Alors qu’une pandémie fait rage, un scientifique et une garde forestière partent en forêt à la recherche d’une docteure et de son équipe, portées disparues. On découvrira plus tard qu’ils investiguaient un secteur ayant des propriétés particulières.
In the Earth (Au cœur de la Terre) est le nouveau film du cinéaste anglais Ben Wheatley (Kill List, Rebecca). Ayant décidé de s’inspirer de la pandémie actuelle et voulant y greffer une série de réflexions autant scientifiques qu’écologiques, le long-métrage de l’homme semble servir davantage d’exercice à l’artiste pour peaufiner un style que pour nous offrir une nouvelle conjecture sur un quelconque sujet. Après une première partie assez réussie, et dont plusieurs thèmes ne sont pas sans rappeler le Stalker de Tarkovsky, l’ensemble bifurque vers un carrefour mystique qui ennuie au lieu d’envoûter.
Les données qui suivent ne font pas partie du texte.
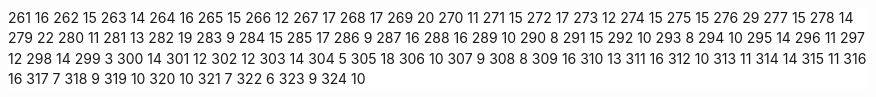 261	16
262	15
263	14
264	16
265	15
266	12
267	17
268	17
269	20
270	11
271	15
272	17
273	12
274	15
275	15
276	29
277	15
278	14
279	22
280	11
281	13
282	19
283	9
284	15
285	17
286	9
287	16
288	16
289	10
290	8
291	15
292	10
293	8
294	10
295	14
296	11
297	12
298	14
299	3
300	14
301	12
302	12
303	14
304	5
305	18
306	10
307	9
308	8
309	16
310	13
311	16
312	10
313	11
314	14
315	11
316	16
317	7
318	9
319	10
320	10
321	7
322	6
323	9
324	10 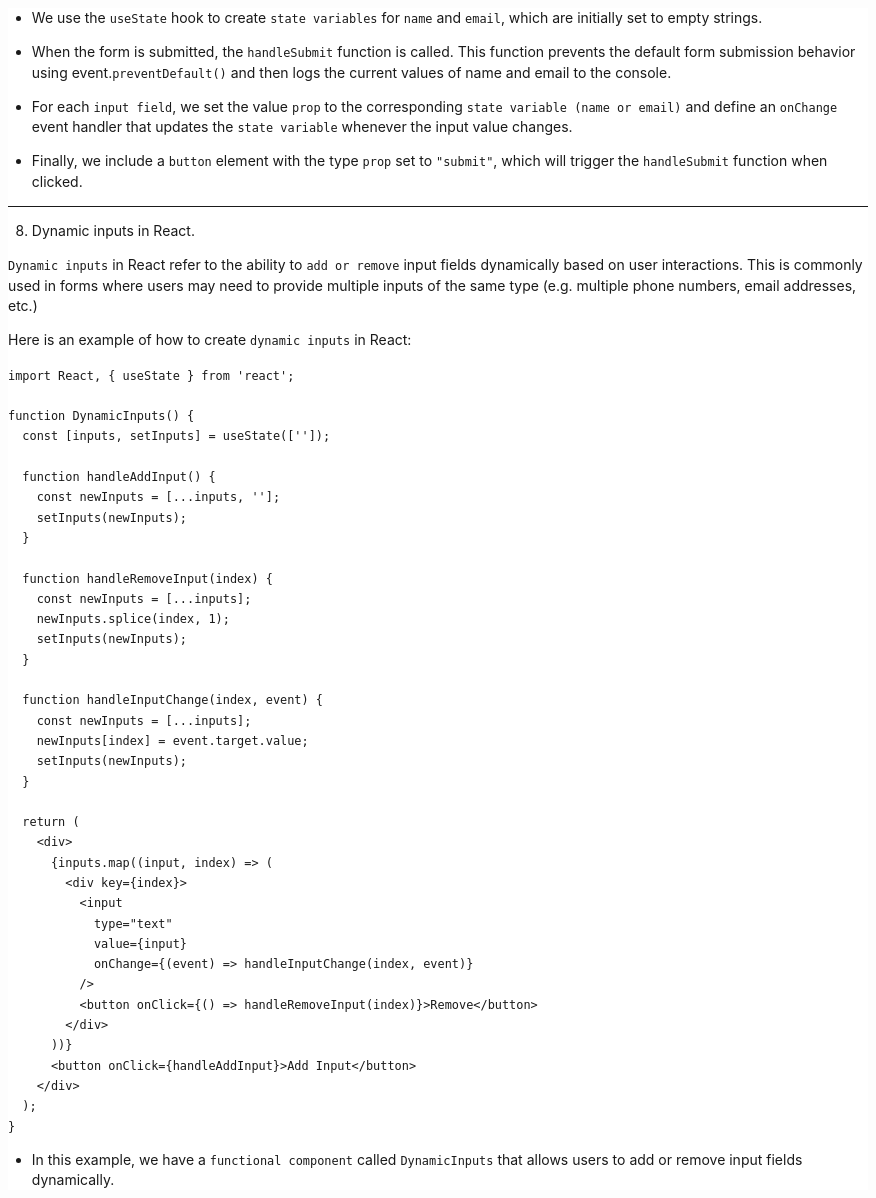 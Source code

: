 + We use the `useState` hook to create `state variables` for `name` and `email`, which are initially set to empty strings.

+ When the form is submitted, the `handleSubmit` function is called. This function prevents the default form submission behavior using event.`preventDefault()` and then logs the current values of name and email to the console.

+ For each `input field`, we set the value `prop` to the corresponding `state variable (name or email)` and define an `onChange` event handler that updates the `state variable` whenever the input value changes.

+ Finally, we include a `button` element with the type `prop` set to `"submit"`, which will trigger the `handleSubmit` function when clicked.

---
8. Dynamic inputs in React.

`Dynamic inputs` in React refer to the ability to `add or remove` input fields dynamically based on user interactions. This is commonly used in forms where users may need to provide multiple inputs of the same type (e.g. multiple phone numbers, email addresses, etc.) 

Here is an example of how to create `dynamic inputs` in React:

```
import React, { useState } from 'react';

function DynamicInputs() {
  const [inputs, setInputs] = useState(['']);

  function handleAddInput() {
    const newInputs = [...inputs, ''];
    setInputs(newInputs);
  }

  function handleRemoveInput(index) {
    const newInputs = [...inputs];
    newInputs.splice(index, 1);
    setInputs(newInputs);
  }

  function handleInputChange(index, event) {
    const newInputs = [...inputs];
    newInputs[index] = event.target.value;
    setInputs(newInputs);
  }

  return (
    <div>
      {inputs.map((input, index) => (
        <div key={index}>
          <input
            type="text"
            value={input}
            onChange={(event) => handleInputChange(index, event)}
          />
          <button onClick={() => handleRemoveInput(index)}>Remove</button>
        </div>
      ))}
      <button onClick={handleAddInput}>Add Input</button>
    </div>
  );
}
```
+ In this example, we have a `functional component` called `DynamicInputs` that allows users to add or remove input fields dynamically.

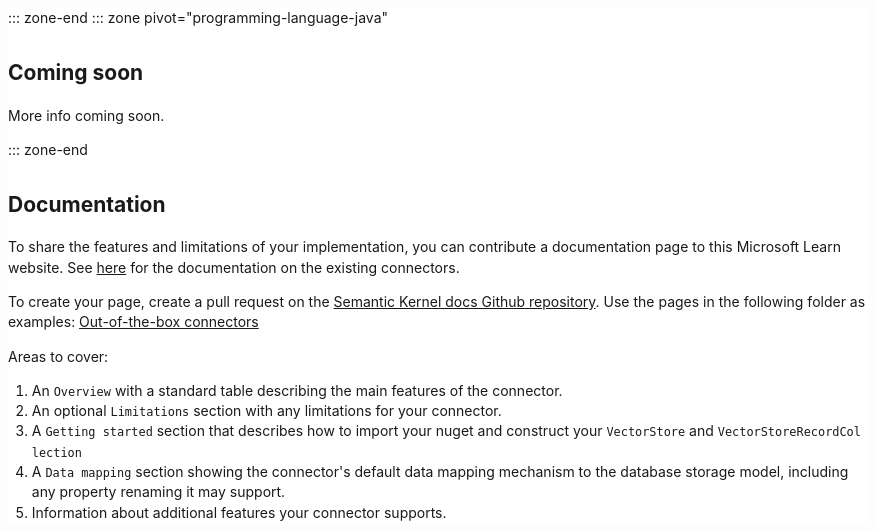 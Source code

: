::: zone-end
::: zone pivot="programming-language-java"

## Coming soon

More info coming soon.

::: zone-end

## Documentation

To share the features and limitations of your implementation, you can contribute a documentation page to this
Microsoft Learn website. See [here](../out-of-the-box-connectors/index.md)
for the documentation on the existing connectors.

To create your page, create a pull request on the [Semantic Kernel docs Github repository](https://github.com/MicrosoftDocs/semantic-kernel-docs).
Use the pages in the following folder as examples: [Out-of-the-box connectors](https://github.com/MicrosoftDocs/semantic-kernel-docs/tree/main/semantic-kernel/concepts/vector-store-connectors/out-of-the-box-connectors)

Areas to cover:

1. An `Overview` with a standard table describing the main features of the connector.
1. An optional `Limitations` section with any limitations for your connector.
1. A `Getting started` section that describes how to import your nuget and construct your `VectorStore` and `VectorStoreRecordCollection`
1. A `Data mapping` section showing the connector's default data mapping mechanism to the database storage model, including any property renaming it may support.
1. Information about additional features your connector supports.
    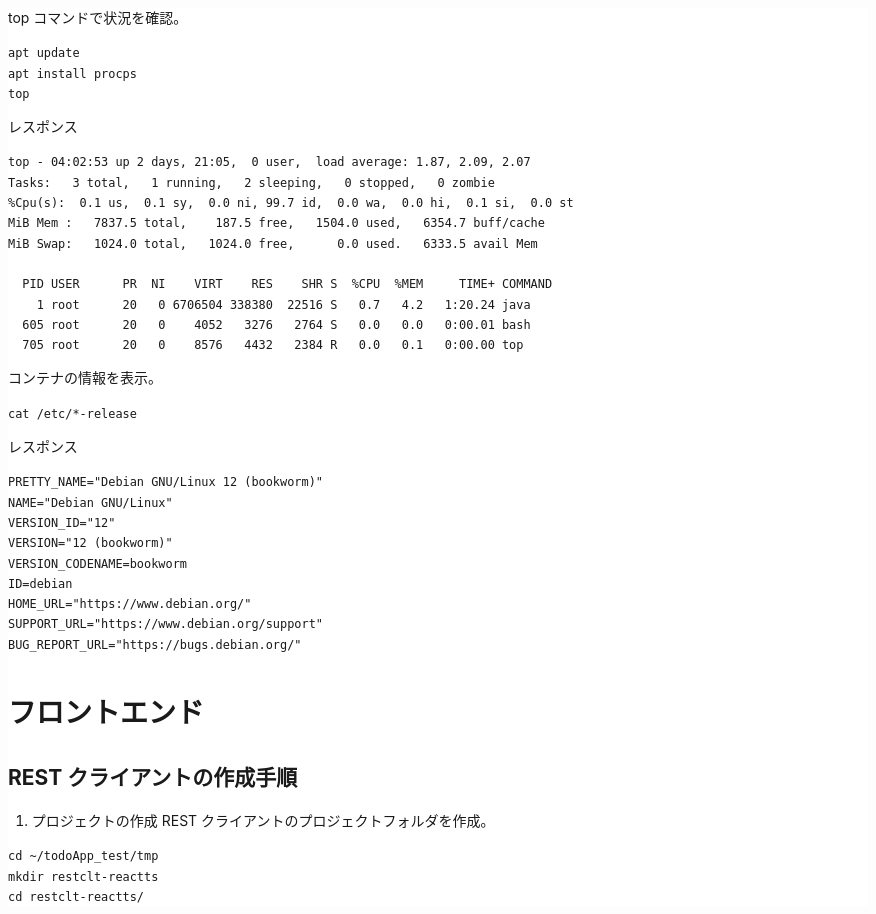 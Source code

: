 top コマンドで状況を確認。

```
apt update
apt install procps
top
```

レスポンス

```
top - 04:02:53 up 2 days, 21:05,  0 user,  load average: 1.87, 2.09, 2.07
Tasks:   3 total,   1 running,   2 sleeping,   0 stopped,   0 zombie
%Cpu(s):  0.1 us,  0.1 sy,  0.0 ni, 99.7 id,  0.0 wa,  0.0 hi,  0.1 si,  0.0 st
MiB Mem :   7837.5 total,    187.5 free,   1504.0 used,   6354.7 buff/cache
MiB Swap:   1024.0 total,   1024.0 free,      0.0 used.   6333.5 avail Mem

  PID USER      PR  NI    VIRT    RES    SHR S  %CPU  %MEM     TIME+ COMMAND
    1 root      20   0 6706504 338380  22516 S   0.7   4.2   1:20.24 java
  605 root      20   0    4052   3276   2764 S   0.0   0.0   0:00.01 bash
  705 root      20   0    8576   4432   2384 R   0.0   0.1   0:00.00 top
```

コンテナの情報を表示。

```
cat /etc/*-release
```

レスポンス

```
PRETTY_NAME="Debian GNU/Linux 12 (bookworm)"
NAME="Debian GNU/Linux"
VERSION_ID="12"
VERSION="12 (bookworm)"
VERSION_CODENAME=bookworm
ID=debian
HOME_URL="https://www.debian.org/"
SUPPORT_URL="https://www.debian.org/support"
BUG_REPORT_URL="https://bugs.debian.org/"
```

# フロントエンド

## REST クライアントの作成手順

1. プロジェクトの作成
   REST クライアントのプロジェクトフォルダを作成。

```
cd ~/todoApp_test/tmp
mkdir restclt-reactts
cd restclt-reactts/
```
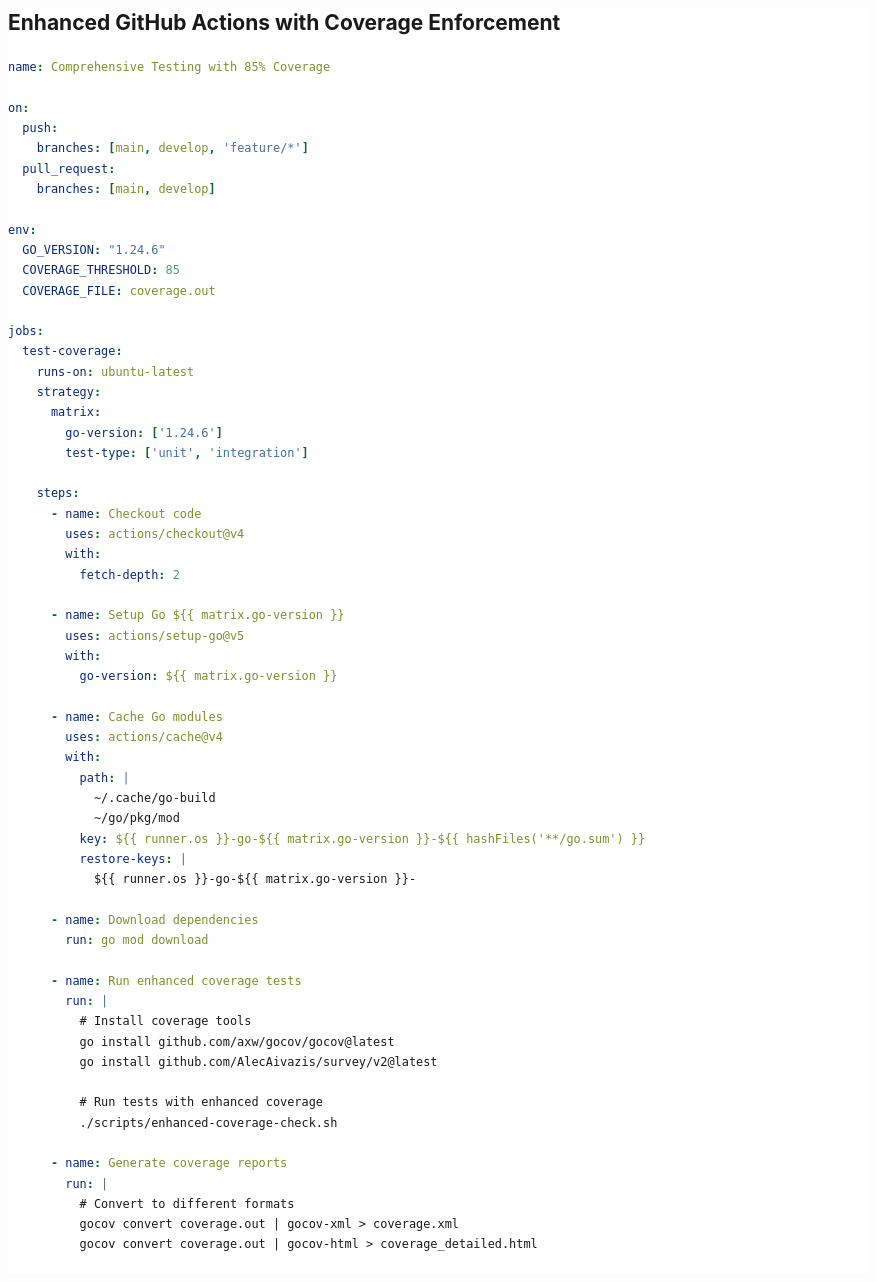 ## Enhanced GitHub Actions with Coverage Enforcement

```yaml
name: Comprehensive Testing with 85% Coverage

on:
  push:
    branches: [main, develop, 'feature/*']
  pull_request:
    branches: [main, develop]

env:
  GO_VERSION: "1.24.6"
  COVERAGE_THRESHOLD: 85
  COVERAGE_FILE: coverage.out

jobs:
  test-coverage:
    runs-on: ubuntu-latest
    strategy:
      matrix:
        go-version: ['1.24.6']
        test-type: ['unit', 'integration']
    
    steps:
      - name: Checkout code
        uses: actions/checkout@v4
        with:
          fetch-depth: 2

      - name: Setup Go ${{ matrix.go-version }}
        uses: actions/setup-go@v5
        with:
          go-version: ${{ matrix.go-version }}

      - name: Cache Go modules
        uses: actions/cache@v4
        with:
          path: |
            ~/.cache/go-build
            ~/go/pkg/mod
          key: ${{ runner.os }}-go-${{ matrix.go-version }}-${{ hashFiles('**/go.sum') }}
          restore-keys: |
            ${{ runner.os }}-go-${{ matrix.go-version }}-

      - name: Download dependencies
        run: go mod download

      - name: Run enhanced coverage tests
        run: |
          # Install coverage tools
          go install github.com/axw/gocov/gocov@latest
          go install github.com/AlecAivazis/survey/v2@latest
          
          # Run tests with enhanced coverage
          ./scripts/enhanced-coverage-check.sh

      - name: Generate coverage reports
        run: |
          # Convert to different formats
          gocov convert coverage.out | gocov-xml > coverage.xml
          gocov convert coverage.out | gocov-html > coverage_detailed.html
          
``` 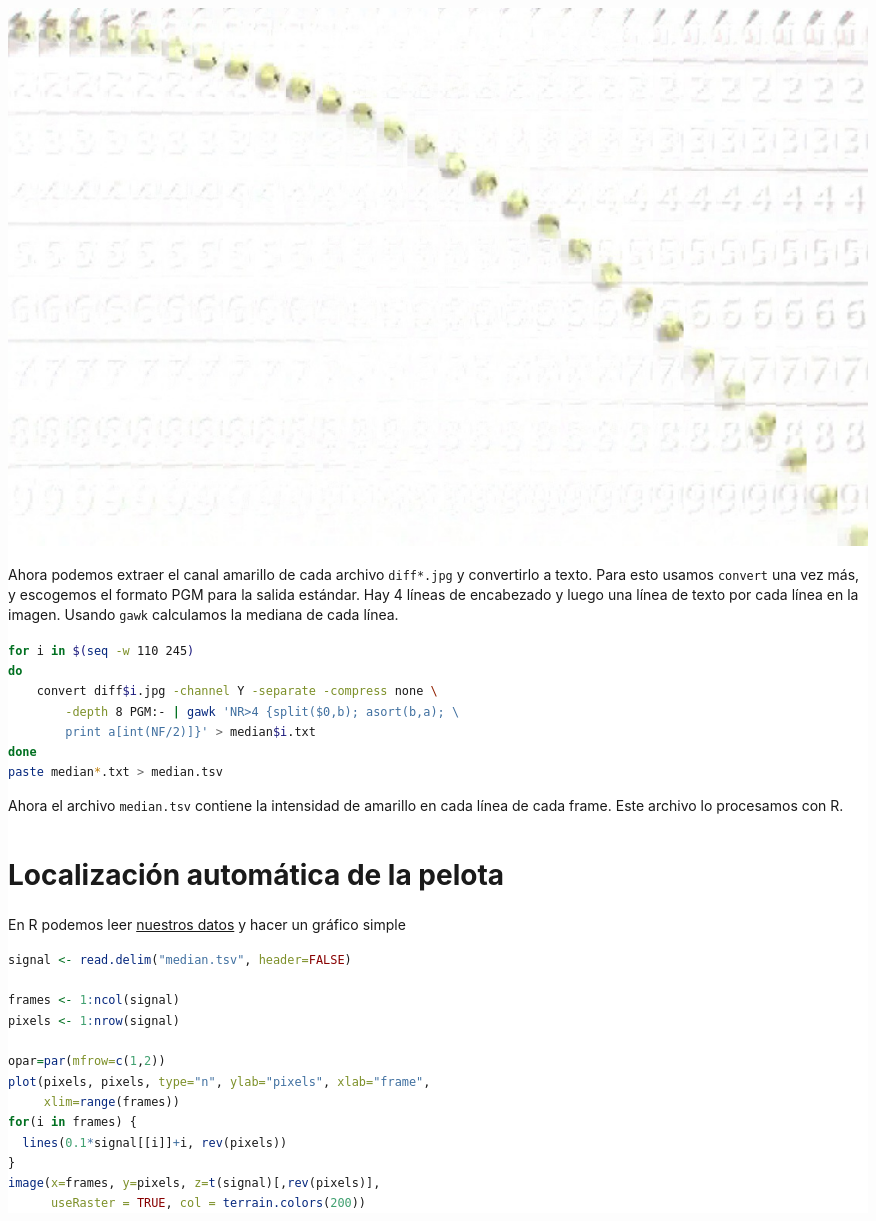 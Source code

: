 ![](composite-diff.jpg)

Ahora podemos extraer el canal amarillo de cada archivo `diff*.jpg` y convertirlo a texto. Para esto usamos `convert` una vez más, y escogemos el formato PGM para la salida estándar. Hay 4 líneas de encabezado y luego una línea de texto por cada línea en la imagen. Usando `gawk` calculamos la mediana de cada línea.
```sh
for i in $(seq -w 110 245)
do
    convert diff$i.jpg -channel Y -separate -compress none \
        -depth 8 PGM:- | gawk 'NR>4 {split($0,b); asort(b,a); \
        print a[int(NF/2)]}' > median$i.txt
done
paste median*.txt > median.tsv
```
Ahora el archivo `median.tsv` contiene la intensidad de amarillo en cada línea de cada frame. Este archivo lo procesamos con R.

# Localización automática de la pelota
En R podemos leer [nuestros datos](median.tsv) y hacer un gráfico simple


```r
signal <- read.delim("median.tsv", header=FALSE)

frames <- 1:ncol(signal)
pixels <- 1:nrow(signal)

opar=par(mfrow=c(1,2))
plot(pixels, pixels, type="n", ylab="pixels", xlab="frame",
     xlim=range(frames))
for(i in frames) {
  lines(0.1*signal[[i]]+i, rev(pixels))
}
image(x=frames, y=pixels, z=t(signal)[,rev(pixels)],
      useRaster = TRUE, col = terrain.colors(200))
```


[^546ea9c3]: El programa `convert -evaluate-sequence median` indicó problemas de manejo de memoria, pero no fueron reproducibles. Repitiendo el comando eventualmente obtuve la imagen que muestro acá.
[^1]: Para limitar la imagen a un tamaño razonable, se puede usar `convert $(seq -w 110 5 245 |sed 's/\(.*\)/col\1.jpg/') +append composite.jpg`
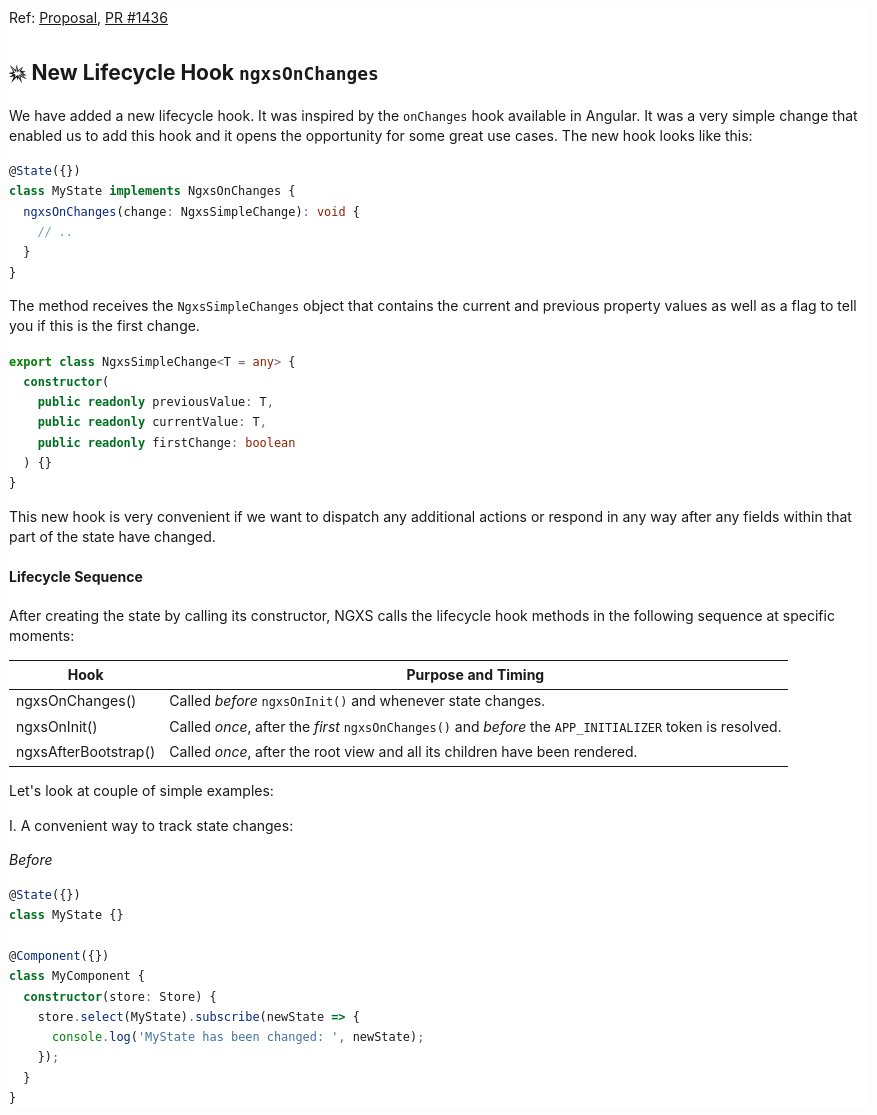 Ref: [Proposal](https://github.com/ngxs/store/issues/1391), [PR #1436](https://github.com/ngxs/store/pull/1436)

## 💥 New Lifecycle Hook `ngxsOnChanges`

We have added a new lifecycle hook. It was inspired by the `onChanges` hook available in Angular. It was a very simple change that enabled us to add this hook and it opens the opportunity for some great use cases. The new hook looks like this:

```ts
@State({})
class MyState implements NgxsOnChanges {
  ngxsOnChanges(change: NgxsSimpleChange): void {
    // ..
  }
}
```

The method receives the `NgxsSimpleChanges` object that contains the current and previous property values as well as a flag to tell you if this is the first change.

```ts
export class NgxsSimpleChange<T = any> {
  constructor(
    public readonly previousValue: T,
    public readonly currentValue: T,
    public readonly firstChange: boolean
  ) {}
}
```

This new hook is very convenient if we want to dispatch any additional actions or respond in any way after any fields within that part of the state have changed.

#### Lifecycle Sequence

After creating the state by calling its constructor, NGXS calls the lifecycle hook methods in the following sequence at specific moments:

| Hook                 | Purpose and Timing                                                                                       |
| -------------------- | -------------------------------------------------------------------------------------------------------- |
| ngxsOnChanges()      | Called _before_ `ngxsOnInit()` and whenever state changes.                                               |
| ngxsOnInit()         | Called _once_, after the _first_ `ngxsOnChanges()` and _before_ the `APP_INITIALIZER` token is resolved. |
| ngxsAfterBootstrap() | Called _once_, after the root view and all its children have been rendered.                              |

Let's look at couple of simple examples:

I. A convenient way to track state changes:

_Before_

```ts
@State({})
class MyState {}

@Component({})
class MyComponent {
  constructor(store: Store) {
    store.select(MyState).subscribe(newState => {
      console.log('MyState has been changed: ', newState);
    });
  }
}
```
On se met subitement à douter que ce désir du réalisateur et scénariste de livrer une histoire floue vient davantage du fait qu’il peine à articuler ses traumas autour d’une trame intéressante. On en vient donc à se questionner sur la raison ayant poussé Wheatley à s’endetter d’un récit, alors qu’il aurait pu nous proposer un film-essai peut-être plus pertinent.
La photographie de Nick Gillespie donne vie aux hêtres en transformant leur somptuosité en étrangeté. On a presque l’impression que mariées à la musique de Clint Mansell, les images transmettent une brèche de folklore. Cependant, les dégâts narratifs que causent les blizzards kaléidoscopiques de la seconde partie alourdissent nos paupières au lieu de nous enivrer.
Si les acteurs Joel Fry (Yesterday) et Ellora Torchia (Midsommar) sont acceptables dans les premiers rôles, plusieurs collègues secondaires se livrent à des débordements plutôt grossiers.
En tant que réalisateur, Wheatley s’en tire assez bien. Il manipule sa caméra et ses cadrages pour nous immerger dans cette randonnée. Dommage, encore une fois, que son récit n’ait pas la même consistance.